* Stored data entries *
********************
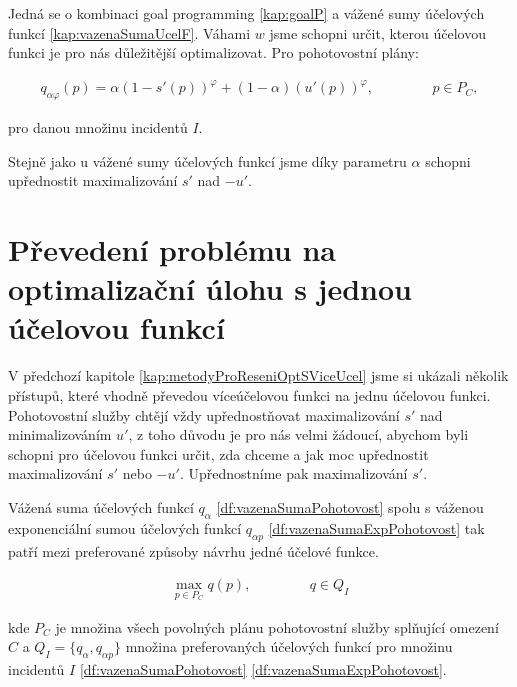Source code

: Jedná se o kombinaci goal programming \ref{kap:goalP} a vážené sumy účelových funkcí \ref{kap:vazenaSumaUcelF}.
Váhami $w$ jsme schopni určit, kterou účelovou funkci je pro nás důležitější optimalizovat. Pro pohotovostní plány:

\begin{definice}\label{df:vazenaSumaExpPohotovost}
  \begin{align*}
    q_{\alpha \varphi}(p) = \alpha (1 - s'(p))^\varphi + (1 - \alpha)(u'(p))^\varphi, \hspace{50pt} p \in P_C,
  \end{align*}

  pro danou množinu incidentů $I$.
\end{definice}

Stejně jako u vážené sumy účelových funkcí jsme díky parametru $\alpha$ schopni upřednostit maximalizování $s'$ nad $-u'$.

\section{Převedení problému na optimalizační úlohu s jednou účelovou funkcí}\label{kap:opt1Uc}

V předchozí kapitole \ref{kap:metodyProReseniOptSViceUcel} jsme si ukázali několik přístupů, které vhodně převedou víceúčelovou funkci na jednu účelovou funkci.
Pohotovostní služby chtějí vždy upřednostňovat maximalizování $s'$ nad minimalizováním $u'$,
z toho důvodu je pro nás velmi žádoucí, abychom byli schopni pro účelovou funkci určit, zda chceme a jak moc upřednostit maximalizování $s'$ nebo $-u'$.
Upřednostníme pak maximalizování $s'$.

Vážená suma účelových funkcí $q_{\alpha}$ \ref{df:vazenaSumaPohotovost} spolu s
váženou exponenciální sumou účelových funkcí $q_{\alpha p}$ \ref{df:vazenaSumaExpPohotovost} tak patří mezi preferované způsoby návrhu jedné účelové funkce.

\begin{definice}\label{df:optUloha1uc}
  \begin{align*}
    \max_{p \in P_C} q(p), \hspace{50pt} q \in Q_I
  \end{align*}

  kde $P_C$ je množina všech povolných plánu pohotovostní služby splňující omezení $C$
  a $Q_I = \{ q_{\alpha}, q_{\alpha p}\}$ množina preferovaných účelových funkcí pro množinu incidentů $I$ \ref{df:vazenaSumaPohotovost} \ref{df:vazenaSumaExpPohotovost}.
\end{definice}

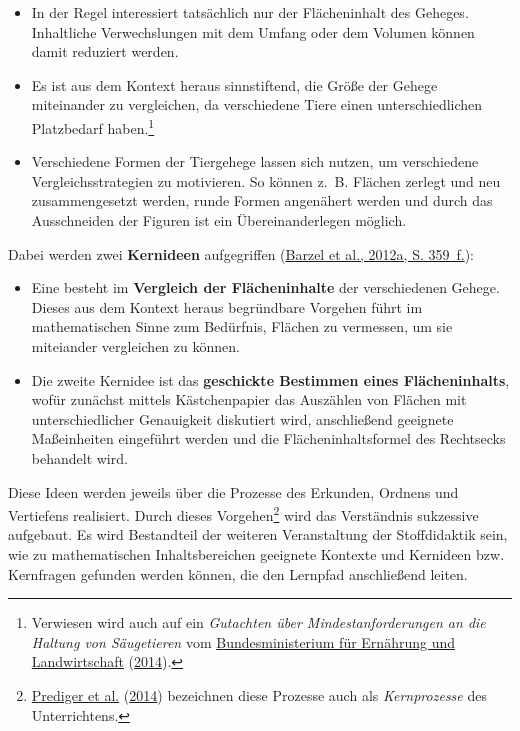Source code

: \documentclass[
  ngerman,
]{scrbook}
\providecommand{\tightlist}{%
  \setlength{\itemsep}{0pt}\setlength{\parskip}{0pt}}
\theoremstyle{definition}
\theoremstyle{definition}
\theoremstyle{definition}
\theoremstyle{definition}
\theoremstyle{remark}
\begin{document}
\begin{itemize}
\tightlist
\item
  In der Regel interessiert tatsächlich nur der Flächeninhalt des Geheges. Inhaltliche Verwechslungen mit dem Umfang oder dem Volumen können damit reduziert werden.\\
\item
  Es ist aus dem Kontext heraus sinnstiftend, die Größe der Gehege miteinander zu vergleichen, da verschiedene Tiere einen unterschiedlichen Platzbedarf haben.\footnote{Verwiesen wird auch auf ein \emph{Gutachten über Mindestanforderungen an die Haltung von Säugetieren} vom \protect\hyperlink{ref-BundesministeriumfurErnahrungundLandwirtschaft2014}{Bundesministerium für Ernährung und Landwirtschaft} (\protect\hyperlink{ref-BundesministeriumfurErnahrungundLandwirtschaft2014}{2014}).}
\item
  Verschiedene Formen der Tiergehege lassen sich nutzen, um verschiedene Vergleichsstrategien zu motivieren. So können z.~B. Flächen zerlegt und neu zusammengesetzt werden, runde Formen angenähert werden und durch das Ausschneiden der Figuren ist ein Übereinanderlegen möglich.
\end{itemize}

Dabei werden zwei \textbf{Kernideen} aufgegriffen (\protect\hyperlink{ref-Barzel2012a}{Barzel et al., 2012a, S. 359~f.}):

\begin{itemize}
\tightlist
\item
  Eine besteht im \textbf{Vergleich der Flächeninhalte} der verschiedenen Gehege. Dieses aus dem Kontext heraus begründbare Vorgehen führt im mathematischen Sinne zum Bedürfnis, Flächen zu vermessen, um sie miteiander vergleichen zu können.\\
\item
  Die zweite Kernidee ist das \textbf{geschickte Bestimmen eines Flächeninhalts}, wofür zunächst mittels Kästchenpapier das Auszählen von Flächen mit unterschiedlicher Genauigkeit diskutiert wird, anschließend geeignete Maßeinheiten eingeführt werden und die Flächeninhaltsformel des Rechtsecks behandelt wird.
\end{itemize}

Diese Ideen werden jeweils über die Prozesse des Erkunden, Ordnens und Vertiefens realisiert. Durch dieses Vorgehen\footnote{\protect\hyperlink{ref-Prediger2014}{Prediger et al.} (\protect\hyperlink{ref-Prediger2014}{2014}) bezeichnen diese Prozesse auch als \emph{Kernprozesse} des Unterrichtens.} wird das Verständnis sukzessive aufgebaut. Es wird Bestandteil der weiteren Veranstaltung der Stoffdidaktik sein, wie zu mathematischen Inhaltsbereichen geeignete Kontexte und Kernideen bzw. Kernfragen gefunden werden können, die den Lernpfad anschließend leiten.
\end{document}
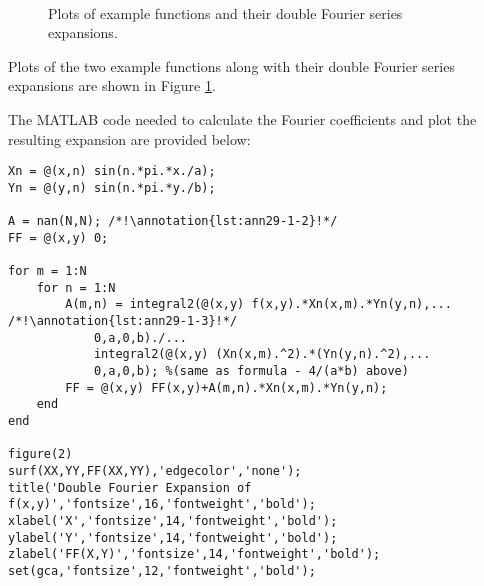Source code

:\begin{figure}[h!]
 \\
\label{fig:lec29-dfexp}
\caption{Plots of example functions and their double Fourier series expansions.}
\end{figure}
\noindent Plots of the two example functions along with their double Fourier series expansions are shown in Figure \ref{fig:lec29-dfexp}. 

\vspace{2.0cm}

\noindent The MATLAB code needed to calculate the Fourier coefficients and plot the resulting expansion are provided below:

\begin{lstlisting}[name=lec29-ex1,style=myMatlab]
%% Double Fourier Expansion
Xn = @(x,n) sin(n.*pi.*x./a);
Yn = @(y,n) sin(n.*pi.*y./b);

A = nan(N,N); /*!\annotation{lst:ann29-1-2}!*/
FF = @(x,y) 0;

for m = 1:N
    for n = 1:N
        A(m,n) = integral2(@(x,y) f(x,y).*Xn(x,m).*Yn(y,n),... /*!\annotation{lst:ann29-1-3}!*/
            0,a,0,b)./...
            integral2(@(x,y) (Xn(x,m).^2).*(Yn(y,n).^2),...
            0,a,0,b); %(same as formula - 4/(a*b) above)
        FF = @(x,y) FF(x,y)+A(m,n).*Xn(x,m).*Yn(y,n);
    end
end

figure(2)
surf(XX,YY,FF(XX,YY),'edgecolor','none');
title('Double Fourier Expansion of f(x,y)','fontsize',16,'fontweight','bold');
xlabel('X','fontsize',14,'fontweight','bold');
ylabel('Y','fontsize',14,'fontweight','bold');
zlabel('FF(X,Y)','fontsize',14,'fontweight','bold');
set(gca,'fontsize',12,'fontweight','bold');
\end{lstlisting}



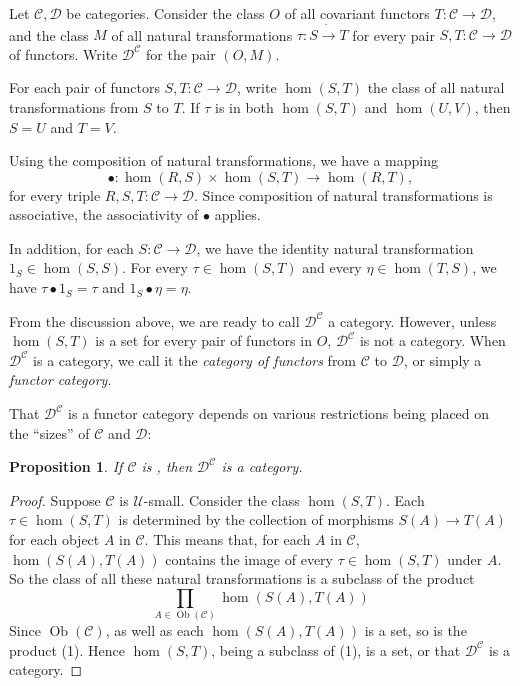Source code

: \documentclass[12pt]{article}
\newtheorem{prop}{Proposition}
\begin{document}

Let $\mathcal{C},\mathcal{D}$ be categories.  Consider the class $O$ of all covariant functors $T:\mathcal{C}\to \mathcal{D}$, and the class $M$ of all natural transformations $\tau:S\dot{\to} T$ for every pair $S,T:\mathcal{C}\to \mathcal{D}$ of functors.  Write $\mathcal{D}^\mathcal{C}$ for the pair $(O,M)$.

For each pair of functors $S,T:\mathcal{C}\to \mathcal{D}$, write $\hom(S,T)$ the class of all natural transformations from $S$ to $T$.  If $\tau$ is in both $\hom(S,T)$ and $\hom(U,V)$, then $S=U$ and $T=V$.

Using the composition of natural transformations, we have a mapping $$\bullet:\hom(R,S)\times \hom(S,T)\to \hom(R,T),$$ for every triple $R,S,T:\mathcal{C}\to \mathcal{D}$.  Since composition of natural transformations is associative, the associativity of $\bullet$ applies.

In addition, for each $S:\mathcal{C}\to \mathcal{D}$, we have the identity natural transformation $1_S\in \hom(S,S)$.  For every $\tau\in \hom(S,T)$ and every $\eta\in \hom(T,S)$, we have $\tau \bullet 1_S=\tau$ and $1_S\bullet \eta=\eta$. 

From the discussion above, we are ready to call $\mathcal{D}^\mathcal{C}$ a category.  However, unless $\hom(S,T)$ is a set for every pair of functors in $O$, $\mathcal{D}^\mathcal{C}$ is not a category.  When $\mathcal{D}^\mathcal{C}$ is a category, we call it the \emph{category of functors} from $\mathcal{C}$ to $\mathcal{D}$, or simply a \emph{functor category}.

That $\mathcal{D}^\mathcal{C}$ is a functor category depends on various restrictions being placed on the ``sizes'' of $\mathcal{C}$ and $\mathcal{D}$:

\begin{prop} If $\mathcal{C}$ is , then $\mathcal{D}^\mathcal{C}$ is a category. \end{prop}
\begin{proof}  Suppose $\mathcal{C}$ is $\mathcal{U}$-small.  Consider the class $\hom(S,T)$.  Each $\tau \in \hom(S,T)$ is determined by the collection of morphisms $S(A)\to T(A)$ for each object $A$ in $\mathcal{C}$.  This means that, for each $A$ in $\mathcal{C}$, $\hom(S(A),T(A))$ contains the image of every $\tau\in \hom(S,T)$ under $A$.  So the class of all these natural transformations is a subclass of the product 
\begin{equation}
\prod_{A\in \operatorname{Ob}(\mathcal{C})} \hom(S(A),T(A))
\end{equation}
Since $\operatorname{Ob}(\mathcal{C})$, as well as each $\hom(S(A),T(A))$ is a set, so is the product (1).  Hence $\hom(S,T)$, being a subclass of (1), is a set, or that $\mathcal{D}^{\mathcal{C}}$ is a category.
\end{proof}
\end{document}
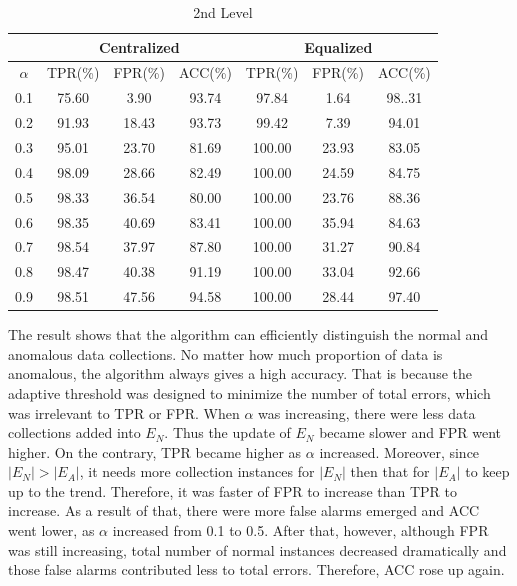 \documentclass[a4paper]{IEEEtran}
\begin{document}
			\begin{table}[!ht]
				\centering
				\caption{2nd Level}
				\label{tab:syn-result-2nd}
				\begin{tabular}{|c|c|c|c|c|c|c|}
					\hline
					& \multicolumn{3}{c|}{Centralized} & \multicolumn{3}{c|}{Equalized}\\
					\hline
					$\alpha$ & TPR(\%) & FPR(\%) & ACC(\%) & TPR(\%) & FPR(\%) & ACC(\%) \\ 
					\hline
					0.1 & 75.60 & 3.90 & 93.74 & 97.84 & 1.64 & 98..31 \\ 
					\hline
					0.2 & 91.93 & 18.43 & 93.73 & 99.42 & 7.39 & 94.01 \\ 
					\hline
					0.3 & 95.01 & 23.70 & 81.69 & 100.00 & 23.93 & 83.05 \\ 
					\hline
					0.4 & 98.09 & 28.66 & 82.49 & 100.00 & 24.59 & 84.75 \\ 
					\hline
					0.5 & 98.33 & 36.54 & 80.00 & 100.00 & 23.76 & 88.36 \\ 
					\hline
					0.6 & 98.35 & 40.69 & 83.41 & 100.00 & 35.94 & 84.63 \\ 
					\hline
					0.7 & 98.54 & 37.97 & 87.80 & 100.00 & 31.27 & 90.84 \\ 
					\hline
					0.8 & 98.47 & 40.38 & 91.19 & 100.00 & 33.04 & 92.66 \\ 
					\hline
					0.9 & 98.51 & 47.56 & 94.58 & 100.00 & 28.44 & 97.40\\
					\hline
				\end{tabular} 
			\end{table}
			
			The result shows that the algorithm can efficiently distinguish the normal and anomalous data collections. No matter how much proportion of data is anomalous, the algorithm always gives a high accuracy. That is because the adaptive threshold was designed to minimize the number of total errors, which was irrelevant to TPR or FPR. When $\alpha$ was increasing, there were less data collections added into $E_N$. Thus the update of $E_N$ became slower and FPR went higher. On the contrary, TPR became higher as $\alpha$ increased. Moreover, since $|E_N| > |E_A|$, it needs more collection instances for $|E_N|$ then that for $|E_A|$ to keep up to the trend. Therefore, it was faster of FPR to increase than TPR to increase. As a result of that, there were more false alarms emerged and ACC went lower, as $\alpha$ increased from 0.1 to 0.5. After that, however, although FPR was still increasing, total number of normal instances decreased dramatically and those false alarms contributed less to total errors. Therefore, ACC rose up again.
			
\end{document}
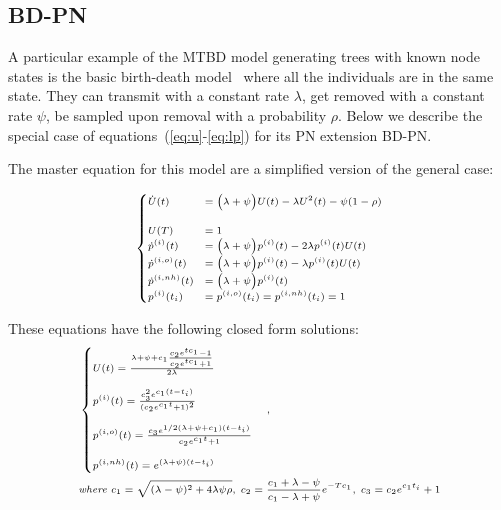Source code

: \documentclass[a4paper,10pt]{article}
\begin{document}
\subsection{BD-PN}
A particular example of the MTBD model generating trees with known node states is the basic birth-death model~\citep{Stadler2009} where all the individuals are in the same state. They can transmit with a constant rate $\lambda$, get removed with a constant rate $\psi$, be sampled upon removal with a probability $\rho$. Below we describe the special case of equations~(\ref{eq:u}-\ref{eq:lp}) for its PN extension BD-PN.

The master equation for this model are a simplified version of the general case:

\begin{equation}
\scriptsize
\begin{cases}
\dot{U}(t) &= \Big(\lambda + \psi\Big) U(t) - \lambda U^2(t) - \psi (1 - \rho)\\\\
U(T) &=  1\\
\dot{p}^{(i)}(t) &=  \Big(\lambda + \psi\Big) p^{(i)}(t) - 2 \lambda p^{(i)}(t)U(t)\\
\dot{p}^{(i,o)}(t) &=  \Big(\lambda + \psi\Big) p^{(i)}(t) - \lambda p^{(i)}(t)U(t)\\
\dot{p}^{(i,nh)}(t) &=  \Big(\lambda + \psi\Big) p^{(i)}(t)\\
p^{(i)}(t_i) &= p^{(i,o)}(t_i) = p^{(i,nh)}(t_i) = 1
\end{cases}
\end{equation}


These equations have the following closed form solutions:
\begin{equation}
\scriptsize
\begin{split}
&\begin{cases}
U(t) = \frac{\lambda + \psi + c_1 \frac{c_2 e^{t c_1} - 1}{c_2 e^{tc_1} + 1}}{2\lambda}\\
\\
p^{(i)}(t) = \frac{c_3^2 e^{c_1 (t - t_i)}}{(c_2e^{c_1 t} + 1)^2} \\
\\
p^{(i,o)}(t) =  \frac{c_3 e^{1/2 (\lambda + \psi + c_1)(t - t_i)}}{c_2e^{c_1 t} + 1} \\
\\
p^{(i,nh)}(t) =  e^{(\lambda + \psi)(t - t_i)}
\end{cases},\\
& \textit{where } c_1 = \sqrt{(\lambda - \psi)^2 + 4 \lambda\psi\rho},\; c_2 = \frac{c_1 + \lambda - \psi}{c_1 - \lambda + \psi}e^{-Tc_1},\; c_3 = c_2 e^{c_1 t_i} + 1
\end{split}
\end{equation}
\end{document}

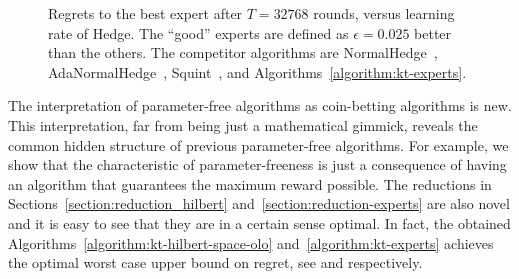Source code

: \begin{figure}[t]
\centering
{}
\caption{\footnotesize{Regrets to the best expert after $T = 32768$ rounds, versus learning rate of Hedge. The ``good'' experts are defined as $\epsilon=0.025$ better than the others. The competitor algorithms are NormalHedge~\cite{Chaudhuri-Freund-Hsu-2009}, AdaNormalHedge~\cite{Luo-Schapire-2015}, Squint~\cite{Koolen-van-Erven-2015}, and Algorithms~\ref{algorithm:kt-experts}.}}
\label{fig:exp_lea}
\end{figure}

The interpretation of parameter-free algorithms as coin-betting algorithms is
new. This interpretation, far from being just a mathematical gimmick, reveals
the common hidden structure of previous parameter-free algorithms. For example,
we show that the characteristic of parameter-freeness is just a consequence of
having an algorithm that guarantees the maximum reward possible.
The reductions in Sections~\ref{section:reduction_hilbert} and~\ref{section:reduction-experts} are also novel and it is easy to see that they are in a
certain sense optimal. In fact, the obtained
Algorithms~\ref{algorithm:kt-hilbert-space-olo} and~\ref{algorithm:kt-experts}
achieves the optimal worst case upper bound on regret, see \cite{Streeter-McMahan-2012,Orabona-2013}
and \cite{Cesa-Bianchi-Lugosi-2006} respectively.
********************
* Work to complete *
Find the lines above that contain the word "model" and copy each one.

* Response area *
A particular example of the MTBD model generating trees with known node states is the basic birth-death model~\citep{Stadler2009} where all the individuals are in the same state. They can transmit with a constant rate $\lambda$, get removed with a constant rate $\psi$, be sampled upon removal with a probability $\rho$. Below we describe the special case of equations~(\ref{eq:u}-\ref{eq:lp}) for its PN extension BD-PN.
The master equation for this model are a simplified version of the general case:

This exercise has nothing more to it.